*PROBLEM TO SOLVE:* While reading through the material below, copy each line that holds the word "自行脑补一下".

....

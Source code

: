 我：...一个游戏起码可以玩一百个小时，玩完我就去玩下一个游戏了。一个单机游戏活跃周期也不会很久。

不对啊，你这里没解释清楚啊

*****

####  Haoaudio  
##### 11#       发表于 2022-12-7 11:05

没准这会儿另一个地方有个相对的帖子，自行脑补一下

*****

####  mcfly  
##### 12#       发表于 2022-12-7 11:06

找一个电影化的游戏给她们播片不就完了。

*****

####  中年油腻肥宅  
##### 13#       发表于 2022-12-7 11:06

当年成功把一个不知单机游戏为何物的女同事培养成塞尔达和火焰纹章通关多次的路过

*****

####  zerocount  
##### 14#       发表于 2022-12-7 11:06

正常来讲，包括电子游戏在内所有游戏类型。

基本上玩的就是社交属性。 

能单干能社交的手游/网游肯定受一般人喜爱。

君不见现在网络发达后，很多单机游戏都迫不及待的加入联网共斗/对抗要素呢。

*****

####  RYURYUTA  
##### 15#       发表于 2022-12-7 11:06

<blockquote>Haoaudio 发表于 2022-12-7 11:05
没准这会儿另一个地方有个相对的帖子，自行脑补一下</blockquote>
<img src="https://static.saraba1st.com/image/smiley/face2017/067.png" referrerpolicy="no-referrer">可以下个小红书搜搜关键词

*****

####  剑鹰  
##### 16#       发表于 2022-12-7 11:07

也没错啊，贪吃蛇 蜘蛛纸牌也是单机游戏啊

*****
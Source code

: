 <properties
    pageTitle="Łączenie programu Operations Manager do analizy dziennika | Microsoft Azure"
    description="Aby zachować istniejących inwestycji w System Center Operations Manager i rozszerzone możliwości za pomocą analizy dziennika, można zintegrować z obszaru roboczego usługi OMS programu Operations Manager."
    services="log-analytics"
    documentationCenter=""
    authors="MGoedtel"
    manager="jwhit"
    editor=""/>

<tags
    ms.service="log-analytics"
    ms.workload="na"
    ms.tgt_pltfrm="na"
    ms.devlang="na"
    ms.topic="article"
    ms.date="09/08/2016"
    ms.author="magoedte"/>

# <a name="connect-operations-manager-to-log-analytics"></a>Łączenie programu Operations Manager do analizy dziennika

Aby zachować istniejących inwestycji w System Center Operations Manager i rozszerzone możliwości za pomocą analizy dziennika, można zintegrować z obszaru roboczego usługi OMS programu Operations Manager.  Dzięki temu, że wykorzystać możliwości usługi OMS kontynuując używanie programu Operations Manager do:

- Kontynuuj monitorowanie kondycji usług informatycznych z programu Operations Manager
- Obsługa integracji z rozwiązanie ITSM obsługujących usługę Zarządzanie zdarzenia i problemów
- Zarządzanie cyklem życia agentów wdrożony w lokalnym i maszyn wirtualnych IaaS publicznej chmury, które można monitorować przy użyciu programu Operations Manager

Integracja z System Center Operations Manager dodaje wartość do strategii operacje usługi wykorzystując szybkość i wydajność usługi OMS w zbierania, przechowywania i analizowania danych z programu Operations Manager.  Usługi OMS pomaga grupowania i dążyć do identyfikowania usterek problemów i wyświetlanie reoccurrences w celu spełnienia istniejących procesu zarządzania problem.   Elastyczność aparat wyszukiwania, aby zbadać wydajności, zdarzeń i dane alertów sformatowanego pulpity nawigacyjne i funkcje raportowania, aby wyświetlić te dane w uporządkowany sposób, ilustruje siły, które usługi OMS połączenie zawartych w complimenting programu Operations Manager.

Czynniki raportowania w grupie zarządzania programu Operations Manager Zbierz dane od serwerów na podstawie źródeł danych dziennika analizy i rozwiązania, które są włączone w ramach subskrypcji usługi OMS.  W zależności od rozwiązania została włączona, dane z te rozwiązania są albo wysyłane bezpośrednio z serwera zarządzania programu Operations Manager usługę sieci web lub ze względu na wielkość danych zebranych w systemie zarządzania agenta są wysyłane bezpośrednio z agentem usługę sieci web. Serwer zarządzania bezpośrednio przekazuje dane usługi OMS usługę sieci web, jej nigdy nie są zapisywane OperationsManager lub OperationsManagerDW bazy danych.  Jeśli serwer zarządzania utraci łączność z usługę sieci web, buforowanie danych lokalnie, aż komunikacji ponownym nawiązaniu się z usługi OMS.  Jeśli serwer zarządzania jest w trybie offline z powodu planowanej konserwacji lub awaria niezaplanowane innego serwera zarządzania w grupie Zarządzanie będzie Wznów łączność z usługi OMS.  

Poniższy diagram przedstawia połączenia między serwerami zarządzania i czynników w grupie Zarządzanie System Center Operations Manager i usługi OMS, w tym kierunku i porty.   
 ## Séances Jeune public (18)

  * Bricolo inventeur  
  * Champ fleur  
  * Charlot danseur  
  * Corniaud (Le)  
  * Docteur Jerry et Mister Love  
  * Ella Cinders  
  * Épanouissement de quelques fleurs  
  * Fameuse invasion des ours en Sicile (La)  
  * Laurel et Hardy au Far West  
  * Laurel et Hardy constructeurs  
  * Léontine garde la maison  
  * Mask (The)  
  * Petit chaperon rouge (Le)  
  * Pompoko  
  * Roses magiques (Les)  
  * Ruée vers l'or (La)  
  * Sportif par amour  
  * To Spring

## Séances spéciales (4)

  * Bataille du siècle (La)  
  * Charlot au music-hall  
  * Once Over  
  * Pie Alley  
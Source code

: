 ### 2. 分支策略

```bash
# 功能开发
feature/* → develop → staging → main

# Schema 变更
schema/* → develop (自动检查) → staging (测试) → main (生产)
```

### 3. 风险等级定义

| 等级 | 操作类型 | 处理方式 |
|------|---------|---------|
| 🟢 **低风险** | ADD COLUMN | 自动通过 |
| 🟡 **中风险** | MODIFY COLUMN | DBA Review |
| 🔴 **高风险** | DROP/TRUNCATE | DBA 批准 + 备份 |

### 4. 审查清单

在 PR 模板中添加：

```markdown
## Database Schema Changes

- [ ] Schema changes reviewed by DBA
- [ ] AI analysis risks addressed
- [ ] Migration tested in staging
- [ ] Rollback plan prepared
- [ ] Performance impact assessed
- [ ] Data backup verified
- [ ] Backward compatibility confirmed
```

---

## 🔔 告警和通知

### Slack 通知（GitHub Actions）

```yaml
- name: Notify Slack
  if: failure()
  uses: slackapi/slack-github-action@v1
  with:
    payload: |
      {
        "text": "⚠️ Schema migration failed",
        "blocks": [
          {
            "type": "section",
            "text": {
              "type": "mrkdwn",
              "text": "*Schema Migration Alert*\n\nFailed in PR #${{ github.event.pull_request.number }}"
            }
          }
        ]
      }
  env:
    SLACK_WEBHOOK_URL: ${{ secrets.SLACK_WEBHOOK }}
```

....

*EXPECTED ANSWER:*
没准这会儿另一个地方有个相对的帖子，自行脑补一下
没准这会儿另一个地方有个相对的帖子，自行脑补一下</blockquote>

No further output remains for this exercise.